Concerning injecting secrets into the ECS-launched...
# deployment-ecs
l
Concerning injecting secrets into the ECS-launched task, without specifying a separate task definition, are there plans to improve the secrets mounting process? Currently using some less-than-transparent entrypoint shenanigans to get a single secret with many key: value pairs expanded and set to environmental variables. Trying to avoid making CI/CD unnecessarily complex by exclusively using a beefed-up compose file.
j
What kind of improvements do you have in mind? Right now, our secrets mounting is mostly a pass-through to the AWS recommendation: https://docs.dagster.io/deployment/guides/aws#secrets-management-in-ecs https://docs.aws.amazon.com/AmazonECS/latest/developerguide/specifying-sensitive-data-secrets.html You can specify specific secrets to bind from AWS Secrets Manager or you can specify a tag value and it’ll bind any AWS Secrets Managers secrets with that tag.
l
Right, and if I’m not mistaken, they only show up as plaintext at
/run/secrets/secret_name
, which then requires a different entrypoint script for each service. I may have just used you as a rubber ducky non-consensually. It hadn’t occurred to me until right now to use both entrypoint and command.

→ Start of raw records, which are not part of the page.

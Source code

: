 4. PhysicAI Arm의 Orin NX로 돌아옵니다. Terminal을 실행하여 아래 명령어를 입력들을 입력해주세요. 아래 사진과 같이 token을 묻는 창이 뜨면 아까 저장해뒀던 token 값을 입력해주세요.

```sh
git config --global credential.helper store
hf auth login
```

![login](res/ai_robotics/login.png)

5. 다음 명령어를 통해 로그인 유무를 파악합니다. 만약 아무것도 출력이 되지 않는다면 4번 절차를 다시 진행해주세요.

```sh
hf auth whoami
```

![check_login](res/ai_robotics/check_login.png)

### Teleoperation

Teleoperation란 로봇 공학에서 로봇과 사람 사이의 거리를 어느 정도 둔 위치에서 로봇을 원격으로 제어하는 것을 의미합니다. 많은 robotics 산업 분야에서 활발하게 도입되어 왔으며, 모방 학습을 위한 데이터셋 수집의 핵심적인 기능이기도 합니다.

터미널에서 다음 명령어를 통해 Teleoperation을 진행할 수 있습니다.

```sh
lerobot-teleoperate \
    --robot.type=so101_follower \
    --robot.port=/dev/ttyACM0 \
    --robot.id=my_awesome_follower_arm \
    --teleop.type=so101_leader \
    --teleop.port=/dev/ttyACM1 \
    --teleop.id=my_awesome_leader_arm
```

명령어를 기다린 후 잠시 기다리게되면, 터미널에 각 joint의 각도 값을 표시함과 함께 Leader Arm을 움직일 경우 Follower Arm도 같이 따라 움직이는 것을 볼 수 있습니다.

I was only referencing the entrypoint in the compose file, which does not propagate into spawned tasks. I’m betting I can
source
the entrypoint to set env vars and then run the dagster commands afterwards. So, so close to having this thing rock solid. Thanks for your time, I’ll keep specific improvement ideas on the mind.
t
I had a similar question, when I declare a tag “dagster” for any secret name resource it will show up in the form of key=secret_name and value=secret_arn. I.e. I have one secrets called
dagster/slack
and it will show up like this in the
run task
env variables..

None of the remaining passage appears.